### Exercise prompt:
Using the listing below, copy exactly the lines from the one containing "[Read More](/game-project)" to the one containing "#### Audio Loops", both lines included, and no others.

### Data shown:
=== Begin Enclosure ===

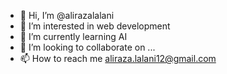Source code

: - 👋 Hi, I’m @alirazalalani
- 👀 I’m interested in web development
- 🌱 I’m currently learning AI
- 💞️ I’m looking to collaborate on ...
- 📫 How to reach me aliraza.lalani12@gmail.com

<!---
alirazalalani/alirazalalani is a ✨ special ✨ repository because its `README.md` (this file) appears on your GitHub profile.
You can click the Preview link to take a look at your changes.
--->
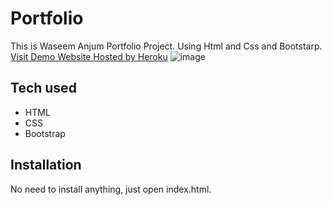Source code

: # Portfolio
This is Waseem Anjum Portfolio Project. Using Html and Css and Bootstarp.
[Visit Demo Website Hosted by Heroku](https://waseem-portfolio.herokuapp.com/)
![image](https://user-images.githubusercontent.com/98920162/174859670-c2a025c5-435e-40f9-8aec-ba6f0bd1c7ce.png)

## Tech used
* HTML
* CSS
* Bootstrap
## Installation
No need to install anything, just open index.html.
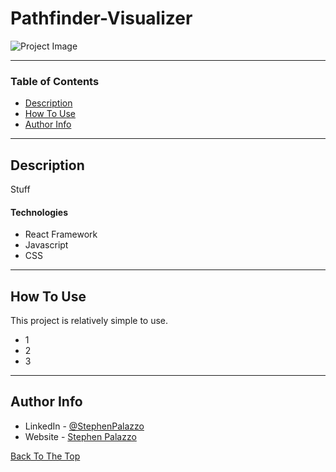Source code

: # Pathfinder-Visualizer

![Project Image]()

---

### Table of Contents

- [Description](#description)
- [How To Use](#how-to-use)
- [Author Info](#author-info)

---

## Description

Stuff

#### Technologies

- React Framework
- Javascript
- CSS

---

## How To Use

This project is relatively simple to use.

- 1
- 2
- 3

---

## Author Info

- LinkedIn - [@StephenPalazzo](https://www.linkedin.com/in/stephenpalazzo)
- Website - [Stephen Palazzo](https://stephenpalazzo.com)

[Back To The Top](#Pathfinder-Visualizer)
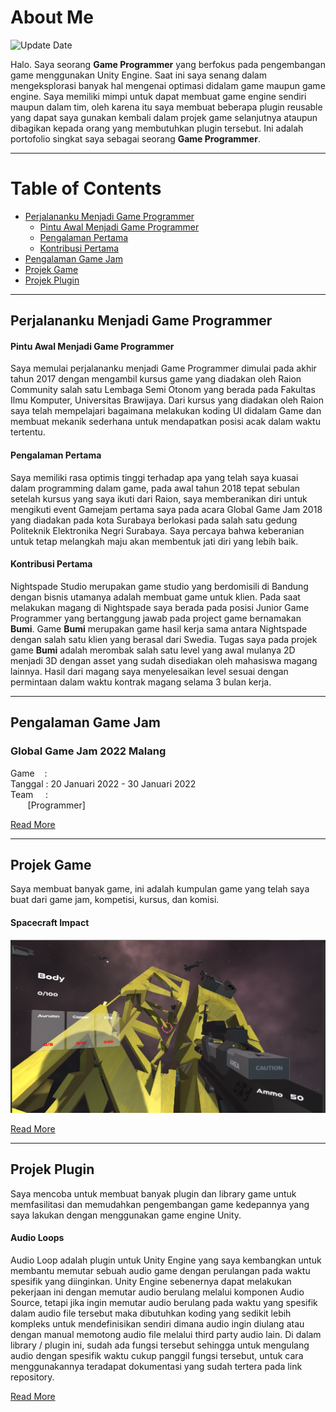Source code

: # About Me

![Update Date](https://img.shields.io/badge/-Updated%20on%20April%2013%2C%202022-brightgreen) <br>

Halo. Saya seorang **Game Programmer** yang berfokus pada pengembangan game menggunakan Unity Engine. Saat ini saya senang dalam mengeksplorasi banyak hal mengenai optimasi didalam game maupun game engine. Saya memiliki mimpi untuk dapat membuat game engine sendiri maupun dalam tim, oleh karena itu saya membuat beberapa plugin reusable yang dapat saya gunakan kembali dalam projek game selanjutnya ataupun dibagikan kepada orang yang membutuhkan plugin tersebut. Ini adalah portofolio singkat saya sebagai seorang **Game Programmer**.

***
# Table of Contents
* [Perjalananku Menjadi Game Programmer](#perjalananku-menjadi-game-programmer)
    * [Pintu Awal Menjadi Game Programmer](#pintu-awal-menjadi-game-programmer)
    * [Pengalaman Pertama](#pengalaman-pertama)
    * [Kontribusi Pertama](#kontribusi-pertama)
* [Pengalaman Game Jam](#pengalaman-game-jam)
* [Projek Game](#projek-game)
* [Projek Plugin](#projek-plugin)

***

## Perjalananku Menjadi Game Programmer
#### Pintu Awal Menjadi Game Programmer
Saya memulai perjalananku menjadi Game Programmer dimulai pada akhir tahun 2017 dengan mengambil kursus game yang diadakan oleh Raion Community salah satu Lembaga Semi Otonom yang berada pada Fakultas Ilmu Komputer, Universitas Brawijaya. Dari kursus yang diadakan oleh Raion saya telah mempelajari bagaimana melakukan koding UI didalam Game dan membuat mekanik sederhana untuk mendapatkan posisi acak dalam waktu tertentu.

#### Pengalaman Pertama
Saya memiliki rasa optimis tinggi terhadap apa yang telah saya kuasai dalam programming dalam game, pada awal tahun 2018 tepat sebulan setelah kursus yang saya ikuti dari Raion, saya memberanikan diri untuk mengikuti event Gamejam pertama saya pada acara Global Game Jam 2018 yang diadakan pada kota Surabaya berlokasi pada salah satu gedung Politeknik Elektronika Negri Surabaya. Saya percaya bahwa keberanian untuk tetap melangkah maju akan membentuk jati diri yang lebih baik. 

#### Kontribusi Pertama
Nightspade Studio merupakan game studio yang berdomisili di Bandung dengan bisnis utamanya adalah membuat game untuk klien. Pada saat melakukan magang di Nightspade saya berada pada posisi Junior Game Programmer yang bertanggung jawab pada project game bernamakan **Bumi**. Game **Bumi** merupakan game hasil kerja sama antara Nightspade dengan salah satu klien yang berasal dari Swedia. Tugas saya pada projek game **Bumi** adalah merombak salah satu level yang awal mulanya 2D menjadi 3D dengan asset yang sudah disediakan oleh mahasiswa magang lainnya. Hasil dari magang saya menyelesaikan level sesuai dengan permintaan dalam waktu kontrak magang selama 3 bulan kerja.

***

## Pengalaman Game Jam

### Global Game Jam 2022 Malang



Game&nbsp;&nbsp;&nbsp;&nbsp;: []() <br>
Tanggal&nbsp;: 20 Januari 2022 - 30 Januari 2022 <br>
Team&nbsp;&nbsp;&nbsp;&nbsp;&nbsp;: <br>
&nbsp;&nbsp;&nbsp;&nbsp;&nbsp;&nbsp; [Programmer]<br>

[Read More](/gamejam)

***

## Projek Game

Saya membuat banyak game, ini adalah kumpulan game yang telah saya buat dari game jam, kompetisi, kursus, dan komisi.

#### Spacecraft Impact

![Image](/images/game/spacecraft-impact.png)



[Read More](/game-project)


***

## Projek Plugin

Saya mencoba untuk membuat banyak plugin dan library game untuk memfasilitasi dan memudahkan pengembangan game kedepannya yang saya lakukan dengan menggunakan game engine Unity. 

#### Audio Loops

Audio Loop adalah plugin untuk Unity Engine yang saya kembangkan untuk membantu memutar sebuah audio game dengan perulangan pada waktu spesifik yang diinginkan. Unity Engine sebenernya dapat melakukan pekerjaan ini dengan memutar audio berulang melalui komponen Audio Source, tetapi jika ingin memutar audio berulang pada waktu yang spesifik dalam audio file tersebut maka dibutuhkan koding yang sedikit lebih kompleks untuk mendefinisikan sendiri dimana audio ingin diulang atau dengan manual memotong audio file melalui third party audio lain. Di dalam library / plugin ini, sudah ada fungsi tersebut sehingga untuk mengulang audio dengan spesifik waktu cukup panggil fungsi tersebut, untuk cara menggunakannya teradapat dokumentasi yang sudah tertera pada link repository.

[Read More](/game-lib)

=== End Enclosure ===

### Answer section:
[Read More](/game-project)


***

## Projek Plugin

Saya mencoba untuk membuat banyak plugin dan library game untuk memfasilitasi dan memudahkan pengembangan game kedepannya yang saya lakukan dengan menggunakan game engine Unity. 

#### Audio Loops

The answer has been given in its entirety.